• _What you have to do_: Reproduce all the lines below exactly and omit the images.

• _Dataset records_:
<<<<
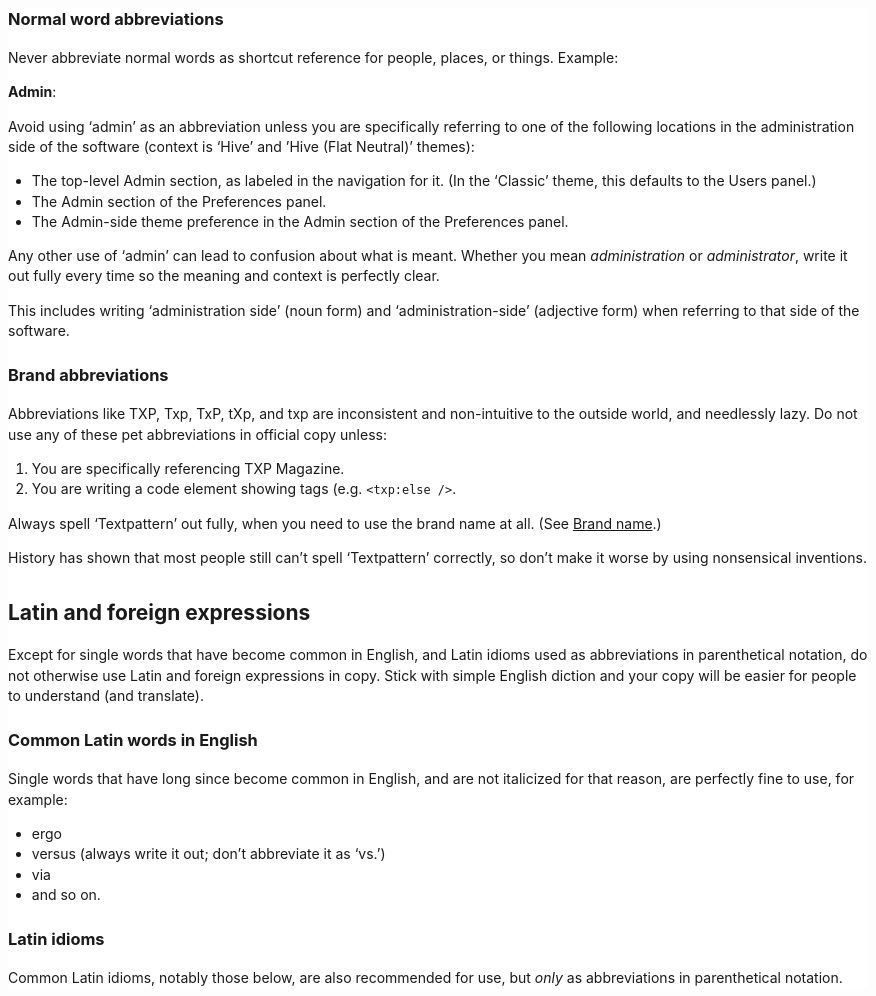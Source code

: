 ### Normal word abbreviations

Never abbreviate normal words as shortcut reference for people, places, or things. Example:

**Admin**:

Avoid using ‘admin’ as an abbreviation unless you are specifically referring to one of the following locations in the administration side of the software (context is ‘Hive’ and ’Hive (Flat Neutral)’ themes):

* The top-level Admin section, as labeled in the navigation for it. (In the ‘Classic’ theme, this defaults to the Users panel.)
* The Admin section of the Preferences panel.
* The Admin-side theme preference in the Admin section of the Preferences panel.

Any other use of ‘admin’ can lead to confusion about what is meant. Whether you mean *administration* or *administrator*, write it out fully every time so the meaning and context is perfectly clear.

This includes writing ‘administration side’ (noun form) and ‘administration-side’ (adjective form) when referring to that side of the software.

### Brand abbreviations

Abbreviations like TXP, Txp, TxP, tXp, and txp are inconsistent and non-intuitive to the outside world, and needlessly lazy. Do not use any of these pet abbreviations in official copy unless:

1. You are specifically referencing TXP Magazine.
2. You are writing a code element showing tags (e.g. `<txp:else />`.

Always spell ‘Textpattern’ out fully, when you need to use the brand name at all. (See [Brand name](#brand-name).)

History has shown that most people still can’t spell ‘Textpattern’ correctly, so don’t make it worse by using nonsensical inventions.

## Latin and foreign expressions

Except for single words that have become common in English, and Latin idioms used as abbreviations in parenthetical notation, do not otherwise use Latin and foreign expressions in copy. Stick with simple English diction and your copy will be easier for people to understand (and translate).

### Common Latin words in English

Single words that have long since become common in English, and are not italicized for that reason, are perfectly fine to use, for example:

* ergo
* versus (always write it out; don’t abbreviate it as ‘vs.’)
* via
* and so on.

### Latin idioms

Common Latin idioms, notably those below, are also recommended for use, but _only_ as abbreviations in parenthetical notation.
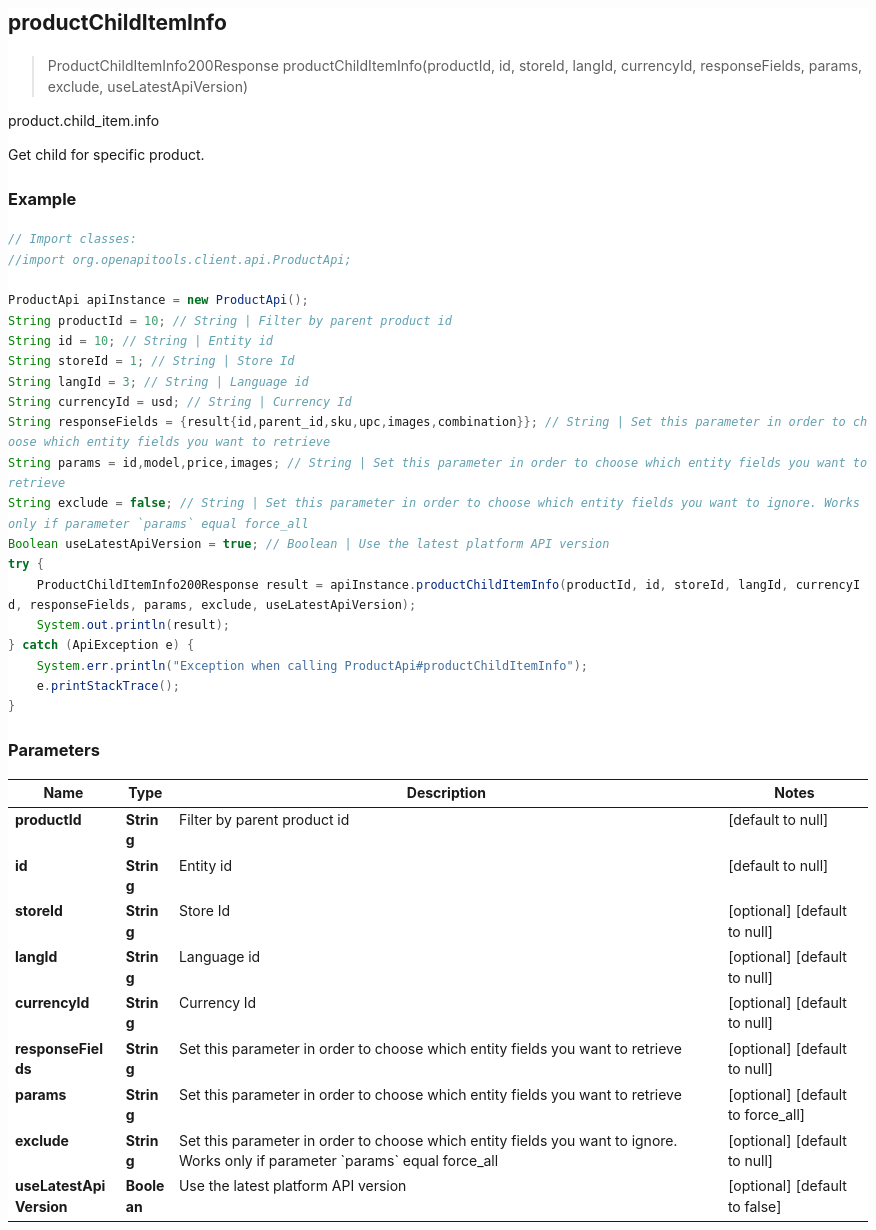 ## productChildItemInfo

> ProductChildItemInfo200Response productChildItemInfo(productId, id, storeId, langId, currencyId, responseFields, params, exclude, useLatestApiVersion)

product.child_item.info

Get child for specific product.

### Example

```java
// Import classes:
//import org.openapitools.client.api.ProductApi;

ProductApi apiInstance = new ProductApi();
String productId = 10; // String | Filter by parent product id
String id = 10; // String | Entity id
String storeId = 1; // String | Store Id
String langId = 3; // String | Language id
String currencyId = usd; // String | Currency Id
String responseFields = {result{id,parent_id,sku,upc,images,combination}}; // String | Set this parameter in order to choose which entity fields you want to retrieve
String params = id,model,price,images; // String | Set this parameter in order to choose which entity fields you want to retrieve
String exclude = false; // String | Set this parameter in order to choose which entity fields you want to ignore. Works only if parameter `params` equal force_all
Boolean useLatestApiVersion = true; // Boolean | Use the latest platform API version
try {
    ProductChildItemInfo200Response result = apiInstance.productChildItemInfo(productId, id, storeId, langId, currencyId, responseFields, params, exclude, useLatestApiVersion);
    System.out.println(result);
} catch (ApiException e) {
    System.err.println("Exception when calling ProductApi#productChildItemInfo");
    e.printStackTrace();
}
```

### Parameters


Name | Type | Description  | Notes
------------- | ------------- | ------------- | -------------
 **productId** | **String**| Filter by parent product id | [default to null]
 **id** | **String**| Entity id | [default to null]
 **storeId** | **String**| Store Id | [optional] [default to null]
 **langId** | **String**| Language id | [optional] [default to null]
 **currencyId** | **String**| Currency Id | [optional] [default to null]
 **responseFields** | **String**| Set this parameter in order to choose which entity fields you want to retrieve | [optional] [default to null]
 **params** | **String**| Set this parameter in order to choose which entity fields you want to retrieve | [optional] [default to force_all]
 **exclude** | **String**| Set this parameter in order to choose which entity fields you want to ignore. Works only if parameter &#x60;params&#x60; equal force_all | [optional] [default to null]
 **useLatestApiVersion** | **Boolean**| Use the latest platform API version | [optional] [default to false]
>>>>
• _Answer below_:
Source code

: ### Normal word abbreviations

Never abbreviate normal words as shortcut reference for people, places, or things. Example:

**Admin**:

Avoid using ‘admin’ as an abbreviation unless you are specifically referring to one of the following locations in the administration side of the software (context is ‘Hive’ and ’Hive (Flat Neutral)’ themes):

* The top-level Admin section, as labeled in the navigation for it. (In the ‘Classic’ theme, this defaults to the Users panel.)
* The Admin section of the Preferences panel.
* The Admin-side theme preference in the Admin section of the Preferences panel.

Any other use of ‘admin’ can lead to confusion about what is meant. Whether you mean *administration* or *administrator*, write it out fully every time so the meaning and context is perfectly clear.

This includes writing ‘administration side’ (noun form) and ‘administration-side’ (adjective form) when referring to that side of the software.

### Brand abbreviations

Abbreviations like TXP, Txp, TxP, tXp, and txp are inconsistent and non-intuitive to the outside world, and needlessly lazy. Do not use any of these pet abbreviations in official copy unless:

1. You are specifically referencing TXP Magazine.
2. You are writing a code element showing tags (e.g. `<txp:else />`.

Always spell ‘Textpattern’ out fully, when you need to use the brand name at all. (See [Brand name](#brand-name).)

History has shown that most people still can’t spell ‘Textpattern’ correctly, so don’t make it worse by using nonsensical inventions.

## Latin and foreign expressions

Except for single words that have become common in English, and Latin idioms used as abbreviations in parenthetical notation, do not otherwise use Latin and foreign expressions in copy. Stick with simple English diction and your copy will be easier for people to understand (and translate).

### Common Latin words in English

Single words that have long since become common in English, and are not italicized for that reason, are perfectly fine to use, for example:

* ergo
* versus (always write it out; don’t abbreviate it as ‘vs.’)
* via
* and so on.

### Latin idioms

Common Latin idioms, notably those below, are also recommended for use, but _only_ as abbreviations in parenthetical notation.
 ## productChildItemInfo

> ProductChildItemInfo200Response productChildItemInfo(productId, id, storeId, langId, currencyId, responseFields, params, exclude, useLatestApiVersion)

product.child_item.info

Get child for specific product.

### Example

```java
// Import classes:
//import org.openapitools.client.api.ProductApi;

ProductApi apiInstance = new ProductApi();
String productId = 10; // String | Filter by parent product id
String id = 10; // String | Entity id
String storeId = 1; // String | Store Id
String langId = 3; // String | Language id
String currencyId = usd; // String | Currency Id
String responseFields = {result{id,parent_id,sku,upc,images,combination}}; // String | Set this parameter in order to choose which entity fields you want to retrieve
String params = id,model,price,images; // String | Set this parameter in order to choose which entity fields you want to retrieve
String exclude = false; // String | Set this parameter in order to choose which entity fields you want to ignore. Works only if parameter `params` equal force_all
Boolean useLatestApiVersion = true; // Boolean | Use the latest platform API version
try {
    ProductChildItemInfo200Response result = apiInstance.productChildItemInfo(productId, id, storeId, langId, currencyId, responseFields, params, exclude, useLatestApiVersion);
    System.out.println(result);
} catch (ApiException e) {
    System.err.println("Exception when calling ProductApi#productChildItemInfo");
    e.printStackTrace();
}
```

### Parameters


Name | Type | Description  | Notes
------------- | ------------- | ------------- | -------------
 **productId** | **String**| Filter by parent product id | [default to null]
 **id** | **String**| Entity id | [default to null]
 **storeId** | **String**| Store Id | [optional] [default to null]
 **langId** | **String**| Language id | [optional] [default to null]
 **currencyId** | **String**| Currency Id | [optional] [default to null]
 **responseFields** | **String**| Set this parameter in order to choose which entity fields you want to retrieve | [optional] [default to null]
 **params** | **String**| Set this parameter in order to choose which entity fields you want to retrieve | [optional] [default to force_all]
 **exclude** | **String**| Set this parameter in order to choose which entity fields you want to ignore. Works only if parameter &#x60;params&#x60; equal force_all | [optional] [default to null]
 **useLatestApiVersion** | **Boolean**| Use the latest platform API version | [optional] [default to false]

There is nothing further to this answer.